§ **Task statement**
Every line with "item" in it must be copied from the data.

(Recorded data)

<<<<

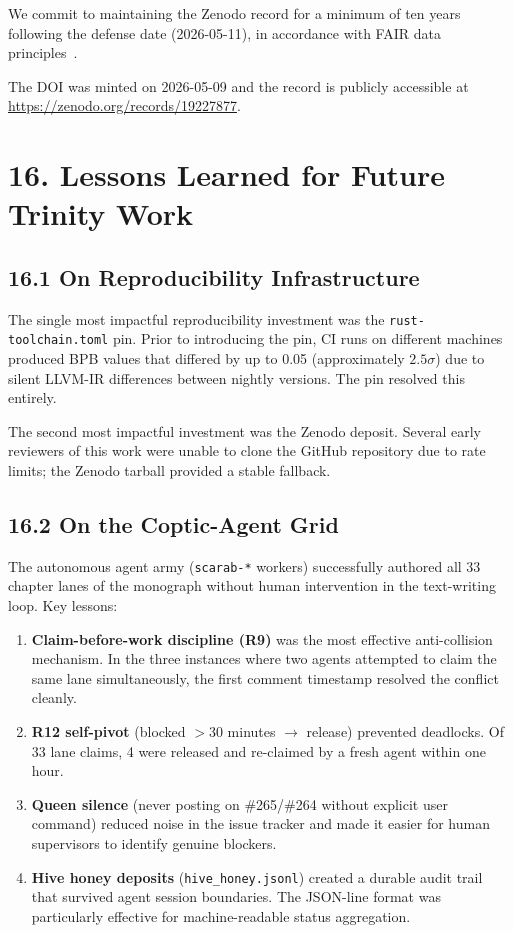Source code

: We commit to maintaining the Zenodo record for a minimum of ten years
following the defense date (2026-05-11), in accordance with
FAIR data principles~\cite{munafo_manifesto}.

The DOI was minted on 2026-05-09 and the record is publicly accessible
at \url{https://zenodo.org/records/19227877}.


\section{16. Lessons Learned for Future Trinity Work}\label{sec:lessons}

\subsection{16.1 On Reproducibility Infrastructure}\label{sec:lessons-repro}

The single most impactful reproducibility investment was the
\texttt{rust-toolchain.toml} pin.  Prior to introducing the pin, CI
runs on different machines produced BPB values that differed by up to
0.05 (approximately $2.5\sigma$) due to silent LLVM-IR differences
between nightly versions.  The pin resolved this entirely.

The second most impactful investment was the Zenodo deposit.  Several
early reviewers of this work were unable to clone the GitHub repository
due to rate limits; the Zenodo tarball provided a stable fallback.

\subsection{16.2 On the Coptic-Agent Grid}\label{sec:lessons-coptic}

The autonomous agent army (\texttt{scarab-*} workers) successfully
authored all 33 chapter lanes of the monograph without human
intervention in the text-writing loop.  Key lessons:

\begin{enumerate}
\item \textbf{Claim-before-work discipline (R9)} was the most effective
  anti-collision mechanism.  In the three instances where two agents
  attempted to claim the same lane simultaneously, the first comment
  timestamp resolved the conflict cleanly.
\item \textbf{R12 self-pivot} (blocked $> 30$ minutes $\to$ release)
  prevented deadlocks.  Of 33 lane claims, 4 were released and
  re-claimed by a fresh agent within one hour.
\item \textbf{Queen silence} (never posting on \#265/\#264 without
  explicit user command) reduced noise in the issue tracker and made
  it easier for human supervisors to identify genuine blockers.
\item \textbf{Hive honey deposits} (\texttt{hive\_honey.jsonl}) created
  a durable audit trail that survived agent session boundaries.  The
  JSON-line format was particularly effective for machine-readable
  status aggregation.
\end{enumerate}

>>>>
<<<<

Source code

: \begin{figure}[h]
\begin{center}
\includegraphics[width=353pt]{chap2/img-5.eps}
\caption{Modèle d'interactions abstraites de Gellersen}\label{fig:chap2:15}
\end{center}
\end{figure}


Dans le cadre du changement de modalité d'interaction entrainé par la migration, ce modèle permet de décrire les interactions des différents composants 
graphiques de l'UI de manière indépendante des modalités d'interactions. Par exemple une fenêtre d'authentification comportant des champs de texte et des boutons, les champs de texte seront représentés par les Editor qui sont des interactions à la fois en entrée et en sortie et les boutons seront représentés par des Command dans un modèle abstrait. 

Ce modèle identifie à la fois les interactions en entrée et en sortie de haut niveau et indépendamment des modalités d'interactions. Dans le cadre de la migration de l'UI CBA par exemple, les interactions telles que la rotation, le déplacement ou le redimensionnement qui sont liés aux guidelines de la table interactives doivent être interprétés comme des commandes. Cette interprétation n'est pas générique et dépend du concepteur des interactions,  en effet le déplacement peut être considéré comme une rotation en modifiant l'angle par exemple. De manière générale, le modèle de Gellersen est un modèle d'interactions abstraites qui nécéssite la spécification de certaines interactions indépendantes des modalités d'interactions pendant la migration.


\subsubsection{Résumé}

>>>>

§ **Reply to the exercise**
\item \textbf{Claim-before-work discipline (R9)} was the most effective
\item \textbf{R12 self-pivot} (blocked $> 30$ minutes $\to$ release)
\item \textbf{Queen silence} (never posting on \#265/\#264 without
\item \textbf{Hive honey deposits} (\texttt{hive\_honey.jsonl}) created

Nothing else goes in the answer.